Fr. Jim Shaughnessy, who serves two Kansas churches, says that he struggled with the catechism's definition of homosexuality as a "disorder" -- until he realized, upon reading one of the prayers for Sunday Mass, that all human desires are described that way.

When it comes to how that teaching is lived out in practical terms, Shaughnessy said, "we are probably not the best. Believers are called to balance mercy with clarity on church teaching on appropriate sexual expression, but rarely address same-sex attraction at all in a pastoral context."

"We are called to love all people and it doesn't get done," Shaughnessy said.

Several families in his parish experience know each other, but don't realize that they share the experience of having gay children, he said -- and he's bound by pastoral confidentiality not to tell them.

Susanne Cassidy, Catholic mother of two gay sons and a longtime PFLAG activist, met with Chaput last year to discuss issues.

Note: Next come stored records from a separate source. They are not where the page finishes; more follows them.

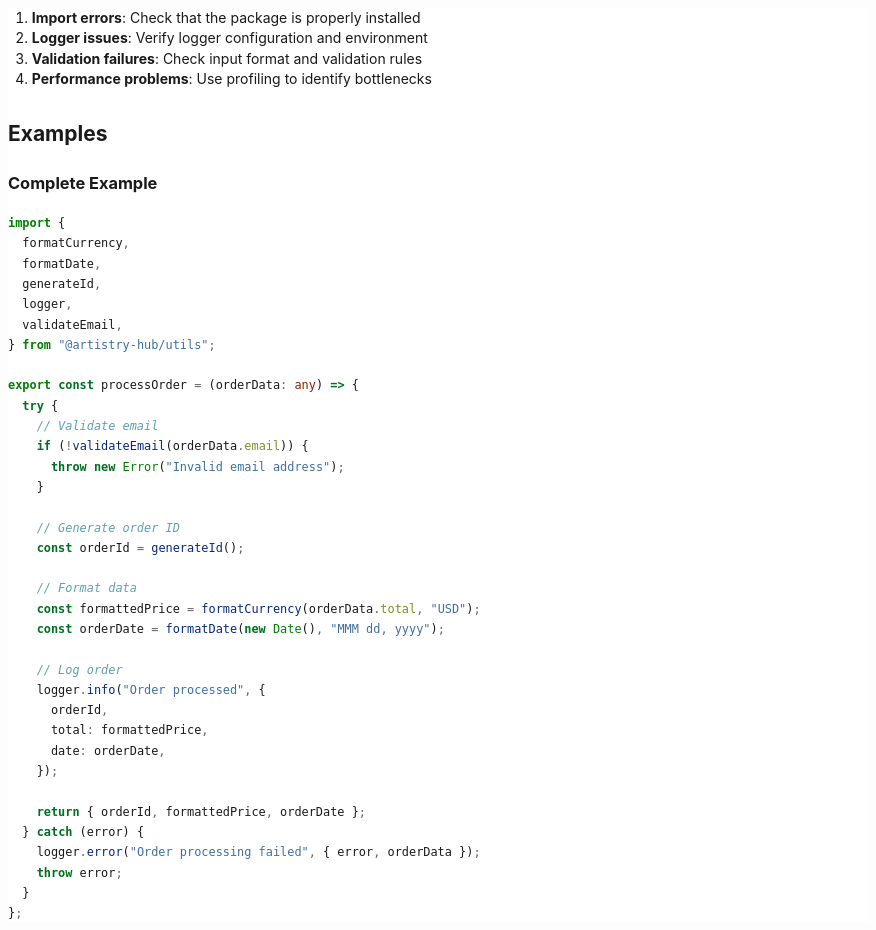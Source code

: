 1. **Import errors**: Check that the package is properly installed
2. **Logger issues**: Verify logger configuration and environment
3. **Validation failures**: Check input format and validation rules
4. **Performance problems**: Use profiling to identify bottlenecks

## Examples

### Complete Example

```typescript
import {
  formatCurrency,
  formatDate,
  generateId,
  logger,
  validateEmail,
} from "@artistry-hub/utils";

export const processOrder = (orderData: any) => {
  try {
    // Validate email
    if (!validateEmail(orderData.email)) {
      throw new Error("Invalid email address");
    }

    // Generate order ID
    const orderId = generateId();

    // Format data
    const formattedPrice = formatCurrency(orderData.total, "USD");
    const orderDate = formatDate(new Date(), "MMM dd, yyyy");

    // Log order
    logger.info("Order processed", {
      orderId,
      total: formattedPrice,
      date: orderDate,
    });

    return { orderId, formattedPrice, orderDate };
  } catch (error) {
    logger.error("Order processing failed", { error, orderData });
    throw error;
  }
};
```
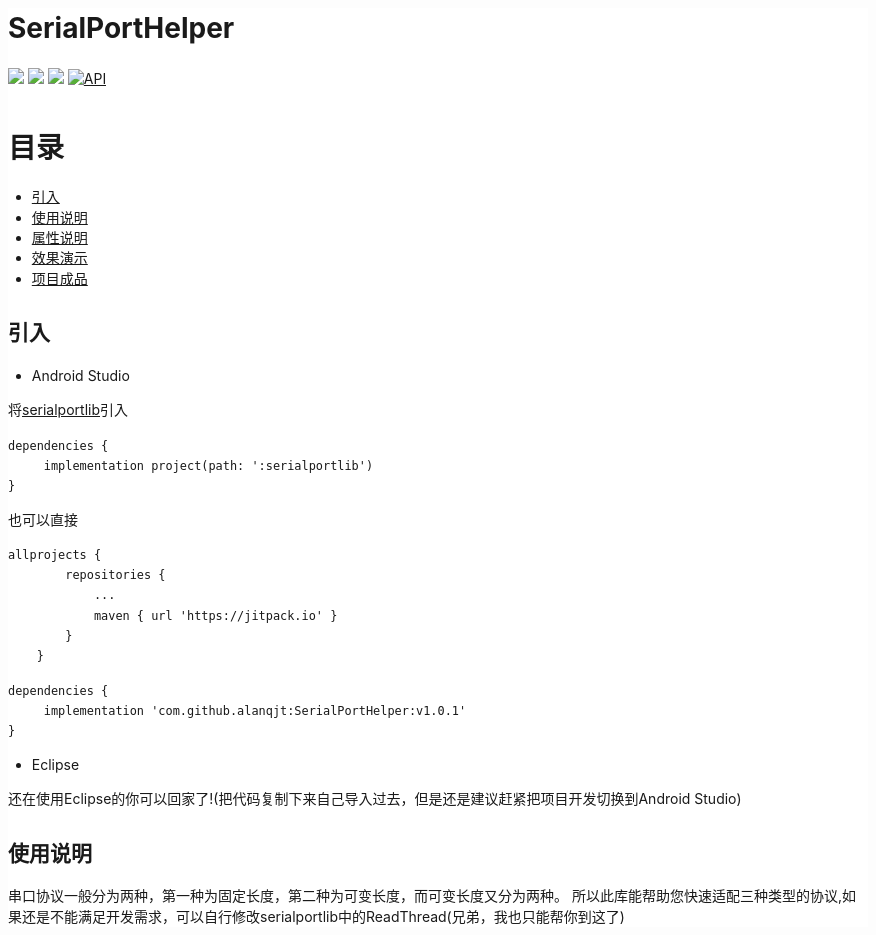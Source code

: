 SerialPortHelper
========


[![](https://img.shields.io/badge/SerialPort-1.0.0-brightgreen.svg)](https://github.com/cepr/android-serialport-api)
[![](https://jitpack.io/v/alanqjt/SerialPortHelper.svg)](https://jitpack.io/#alanqjt/SerialPortHelper)
![](https://travis-ci.org/CymChad/BaseRecyclerViewAdapterHelper.svg?branch=master)
[![API](https://img.shields.io/badge/API-15%2B-brightgreen.svg?style=flat)](https://android-arsenal.com/api?level=15)


目录
====
* [引入](#引入)
* [使用说明](#使用说明)
* [属性说明](#属性说明)
* [效果演示](#效果演示)
* [项目成品](#项目成品)

引入
---------
* Android Studio

将[serialportlib](serialportlib)引入

```xml
dependencies {
     implementation project(path: ':serialportlib')
}
```

也可以直接

```xml
allprojects {
		repositories {
			...
			maven { url 'https://jitpack.io' }
		}
	}
```

```xml
dependencies {
     implementation 'com.github.alanqjt:SerialPortHelper:v1.0.1'
}
```

* Eclipse

还在使用Eclipse的你可以回家了!(把代码复制下来自己导入过去，但是还是建议赶紧把项目开发切换到Android Studio)




使用说明
---------
串口协议一般分为两种，第一种为固定长度，第二种为可变长度，而可变长度又分为两种。
所以此库能帮助您快速适配三种类型的协议,如果还是不能满足开发需求，可以自行修改serialportlib中的ReadThread(兄弟，我也只能帮你到这了)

Cassidy told NCR that she and her companions were "pretty out there with him. I said to him that if all the diocesan priests who were gay came out -- sharing orientation, not behavior -- the public would have a very different view."

While Chaput was gracious, Cassidy said, he was also unyielding, intimating at the end of the meeting that if they didn't subscribe to Catholic teachings on homosexuality, they shouldn't consider themselves Catholics.

"As people who have worked for and supported the archdiocese, it was very painful to hear that," said Cassidy -- who wishes she'd had time at meeting's end to respond.

These days, Cassidy doesn't attend church on a regular basis, saying her prayers at home, she says.

Though Pope Francis is using gentler language, she said, "when you're hurt so many times by the church, it's difficult" to be optimistic.

"I think people have read a lot into the pope's statement not to judge," Smith said. "He's said that he's a son of the church and doesn't change doctrine. But he is a pope of mercy."

Fr. Philip Bochanski, an associate director of Courage, a ministry that provides support for Catholics who experience same-sex attraction but want to practice chastity, agrees that Francis isn't aiming to make changes in church teaching on sexuality. On the other hand, he says, believers need to defend those who are being bullied or ostracized because of their orientation. 

In finding a balance between an overly monochrome emphasis on church teaching and a desire to not offend by glossing the faith over, Bochanski said, "we all need to practice compassion and be brothers and sisters to one another."

Encounters with members of Equally Blessed as they visited the Courage booth in the exhibition hall have been friendly, he said.

Loretto Sr. Jeannine Gramick, who has spent more than 40 years working with the LGBT community, told NCR that she doesn't think the pope cares much about doctrine. "The bishops are preaching the old law, which is doctrine and teaching. It's the old law that binds people, while Pope Francis is preaching the Gospel of love."

In conversations with Catholic LGBT activists about the pope, she's witnessed new excitement, even elation, she said. "Some say that while he says wonderful things, there hasn't been any change in doctrine. I say, he's not interested in doctrine. Changes in doctrine come way down the line and that's not as important."

All agree that when it comes to LGBT issues, there is much ground still to cover. 

"I think we're growing; I think we're learning" Smith said. "We have to make sure that each Christian has a sense of family, and of community."

[Elizabeth Eisenstadt Evans is a religion columnist for Lancaster Newspapers Inc., and writes for NCR and GlobalSisterReport.org.]